**YOUR TASK:** Reproduce the listing in full, pictures excluded.

**DATA PROVIDED:**
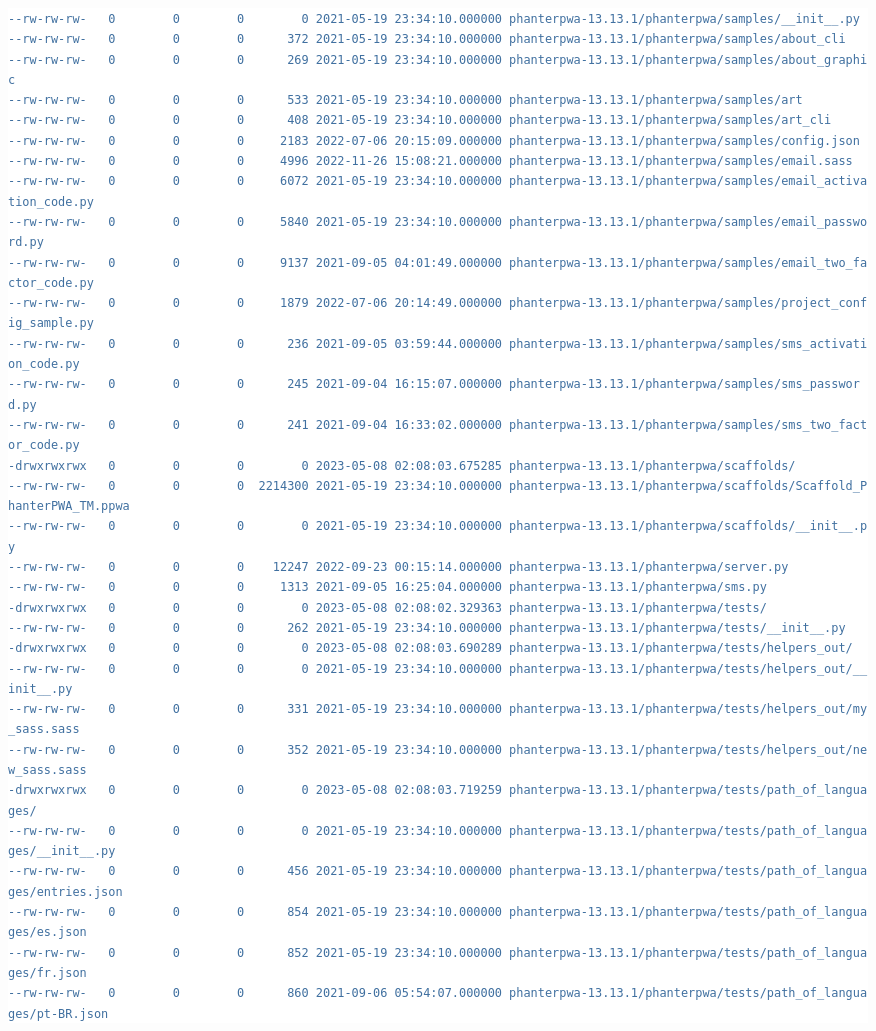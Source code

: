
 ```diff
--rw-rw-rw-   0        0        0        0 2021-05-19 23:34:10.000000 phanterpwa-13.13.1/phanterpwa/samples/__init__.py
--rw-rw-rw-   0        0        0      372 2021-05-19 23:34:10.000000 phanterpwa-13.13.1/phanterpwa/samples/about_cli
--rw-rw-rw-   0        0        0      269 2021-05-19 23:34:10.000000 phanterpwa-13.13.1/phanterpwa/samples/about_graphic
--rw-rw-rw-   0        0        0      533 2021-05-19 23:34:10.000000 phanterpwa-13.13.1/phanterpwa/samples/art
--rw-rw-rw-   0        0        0      408 2021-05-19 23:34:10.000000 phanterpwa-13.13.1/phanterpwa/samples/art_cli
--rw-rw-rw-   0        0        0     2183 2022-07-06 20:15:09.000000 phanterpwa-13.13.1/phanterpwa/samples/config.json
--rw-rw-rw-   0        0        0     4996 2022-11-26 15:08:21.000000 phanterpwa-13.13.1/phanterpwa/samples/email.sass
--rw-rw-rw-   0        0        0     6072 2021-05-19 23:34:10.000000 phanterpwa-13.13.1/phanterpwa/samples/email_activation_code.py
--rw-rw-rw-   0        0        0     5840 2021-05-19 23:34:10.000000 phanterpwa-13.13.1/phanterpwa/samples/email_password.py
--rw-rw-rw-   0        0        0     9137 2021-09-05 04:01:49.000000 phanterpwa-13.13.1/phanterpwa/samples/email_two_factor_code.py
--rw-rw-rw-   0        0        0     1879 2022-07-06 20:14:49.000000 phanterpwa-13.13.1/phanterpwa/samples/project_config_sample.py
--rw-rw-rw-   0        0        0      236 2021-09-05 03:59:44.000000 phanterpwa-13.13.1/phanterpwa/samples/sms_activation_code.py
--rw-rw-rw-   0        0        0      245 2021-09-04 16:15:07.000000 phanterpwa-13.13.1/phanterpwa/samples/sms_password.py
--rw-rw-rw-   0        0        0      241 2021-09-04 16:33:02.000000 phanterpwa-13.13.1/phanterpwa/samples/sms_two_factor_code.py
-drwxrwxrwx   0        0        0        0 2023-05-08 02:08:03.675285 phanterpwa-13.13.1/phanterpwa/scaffolds/
--rw-rw-rw-   0        0        0  2214300 2021-05-19 23:34:10.000000 phanterpwa-13.13.1/phanterpwa/scaffolds/Scaffold_PhanterPWA_TM.ppwa
--rw-rw-rw-   0        0        0        0 2021-05-19 23:34:10.000000 phanterpwa-13.13.1/phanterpwa/scaffolds/__init__.py
--rw-rw-rw-   0        0        0    12247 2022-09-23 00:15:14.000000 phanterpwa-13.13.1/phanterpwa/server.py
--rw-rw-rw-   0        0        0     1313 2021-09-05 16:25:04.000000 phanterpwa-13.13.1/phanterpwa/sms.py
-drwxrwxrwx   0        0        0        0 2023-05-08 02:08:02.329363 phanterpwa-13.13.1/phanterpwa/tests/
--rw-rw-rw-   0        0        0      262 2021-05-19 23:34:10.000000 phanterpwa-13.13.1/phanterpwa/tests/__init__.py
-drwxrwxrwx   0        0        0        0 2023-05-08 02:08:03.690289 phanterpwa-13.13.1/phanterpwa/tests/helpers_out/
--rw-rw-rw-   0        0        0        0 2021-05-19 23:34:10.000000 phanterpwa-13.13.1/phanterpwa/tests/helpers_out/__init__.py
--rw-rw-rw-   0        0        0      331 2021-05-19 23:34:10.000000 phanterpwa-13.13.1/phanterpwa/tests/helpers_out/my_sass.sass
--rw-rw-rw-   0        0        0      352 2021-05-19 23:34:10.000000 phanterpwa-13.13.1/phanterpwa/tests/helpers_out/new_sass.sass
-drwxrwxrwx   0        0        0        0 2023-05-08 02:08:03.719259 phanterpwa-13.13.1/phanterpwa/tests/path_of_languages/
--rw-rw-rw-   0        0        0        0 2021-05-19 23:34:10.000000 phanterpwa-13.13.1/phanterpwa/tests/path_of_languages/__init__.py
--rw-rw-rw-   0        0        0      456 2021-05-19 23:34:10.000000 phanterpwa-13.13.1/phanterpwa/tests/path_of_languages/entries.json
--rw-rw-rw-   0        0        0      854 2021-05-19 23:34:10.000000 phanterpwa-13.13.1/phanterpwa/tests/path_of_languages/es.json
--rw-rw-rw-   0        0        0      852 2021-05-19 23:34:10.000000 phanterpwa-13.13.1/phanterpwa/tests/path_of_languages/fr.json
--rw-rw-rw-   0        0        0      860 2021-09-06 05:54:07.000000 phanterpwa-13.13.1/phanterpwa/tests/path_of_languages/pt-BR.json
```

**YOUR RESPONSE:**
Source code

:
 ```diff
--rw-rw-rw-   0        0        0        0 2021-05-19 23:34:10.000000 phanterpwa-13.13.1/phanterpwa/samples/__init__.py
--rw-rw-rw-   0        0        0      372 2021-05-19 23:34:10.000000 phanterpwa-13.13.1/phanterpwa/samples/about_cli
--rw-rw-rw-   0        0        0      269 2021-05-19 23:34:10.000000 phanterpwa-13.13.1/phanterpwa/samples/about_graphic
--rw-rw-rw-   0        0        0      533 2021-05-19 23:34:10.000000 phanterpwa-13.13.1/phanterpwa/samples/art
--rw-rw-rw-   0        0        0      408 2021-05-19 23:34:10.000000 phanterpwa-13.13.1/phanterpwa/samples/art_cli
--rw-rw-rw-   0        0        0     2183 2022-07-06 20:15:09.000000 phanterpwa-13.13.1/phanterpwa/samples/config.json
--rw-rw-rw-   0        0        0     4996 2022-11-26 15:08:21.000000 phanterpwa-13.13.1/phanterpwa/samples/email.sass
--rw-rw-rw-   0        0        0     6072 2021-05-19 23:34:10.000000 phanterpwa-13.13.1/phanterpwa/samples/email_activation_code.py
--rw-rw-rw-   0        0        0     5840 2021-05-19 23:34:10.000000 phanterpwa-13.13.1/phanterpwa/samples/email_password.py
--rw-rw-rw-   0        0        0     9137 2021-09-05 04:01:49.000000 phanterpwa-13.13.1/phanterpwa/samples/email_two_factor_code.py
--rw-rw-rw-   0        0        0     1879 2022-07-06 20:14:49.000000 phanterpwa-13.13.1/phanterpwa/samples/project_config_sample.py
--rw-rw-rw-   0        0        0      236 2021-09-05 03:59:44.000000 phanterpwa-13.13.1/phanterpwa/samples/sms_activation_code.py
--rw-rw-rw-   0        0        0      245 2021-09-04 16:15:07.000000 phanterpwa-13.13.1/phanterpwa/samples/sms_password.py
--rw-rw-rw-   0        0        0      241 2021-09-04 16:33:02.000000 phanterpwa-13.13.1/phanterpwa/samples/sms_two_factor_code.py
-drwxrwxrwx   0        0        0        0 2023-05-08 02:08:03.675285 phanterpwa-13.13.1/phanterpwa/scaffolds/
--rw-rw-rw-   0        0        0  2214300 2021-05-19 23:34:10.000000 phanterpwa-13.13.1/phanterpwa/scaffolds/Scaffold_PhanterPWA_TM.ppwa
--rw-rw-rw-   0        0        0        0 2021-05-19 23:34:10.000000 phanterpwa-13.13.1/phanterpwa/scaffolds/__init__.py
--rw-rw-rw-   0        0        0    12247 2022-09-23 00:15:14.000000 phanterpwa-13.13.1/phanterpwa/server.py
--rw-rw-rw-   0        0        0     1313 2021-09-05 16:25:04.000000 phanterpwa-13.13.1/phanterpwa/sms.py
-drwxrwxrwx   0        0        0        0 2023-05-08 02:08:02.329363 phanterpwa-13.13.1/phanterpwa/tests/
--rw-rw-rw-   0        0        0      262 2021-05-19 23:34:10.000000 phanterpwa-13.13.1/phanterpwa/tests/__init__.py
-drwxrwxrwx   0        0        0        0 2023-05-08 02:08:03.690289 phanterpwa-13.13.1/phanterpwa/tests/helpers_out/
--rw-rw-rw-   0        0        0        0 2021-05-19 23:34:10.000000 phanterpwa-13.13.1/phanterpwa/tests/helpers_out/__init__.py
--rw-rw-rw-   0        0        0      331 2021-05-19 23:34:10.000000 phanterpwa-13.13.1/phanterpwa/tests/helpers_out/my_sass.sass
--rw-rw-rw-   0        0        0      352 2021-05-19 23:34:10.000000 phanterpwa-13.13.1/phanterpwa/tests/helpers_out/new_sass.sass
-drwxrwxrwx   0        0        0        0 2023-05-08 02:08:03.719259 phanterpwa-13.13.1/phanterpwa/tests/path_of_languages/
--rw-rw-rw-   0        0        0        0 2021-05-19 23:34:10.000000 phanterpwa-13.13.1/phanterpwa/tests/path_of_languages/__init__.py
--rw-rw-rw-   0        0        0      456 2021-05-19 23:34:10.000000 phanterpwa-13.13.1/phanterpwa/tests/path_of_languages/entries.json
--rw-rw-rw-   0        0        0      854 2021-05-19 23:34:10.000000 phanterpwa-13.13.1/phanterpwa/tests/path_of_languages/es.json
--rw-rw-rw-   0        0        0      852 2021-05-19 23:34:10.000000 phanterpwa-13.13.1/phanterpwa/tests/path_of_languages/fr.json
--rw-rw-rw-   0        0        0      860 2021-09-06 05:54:07.000000 phanterpwa-13.13.1/phanterpwa/tests/path_of_languages/pt-BR.json
```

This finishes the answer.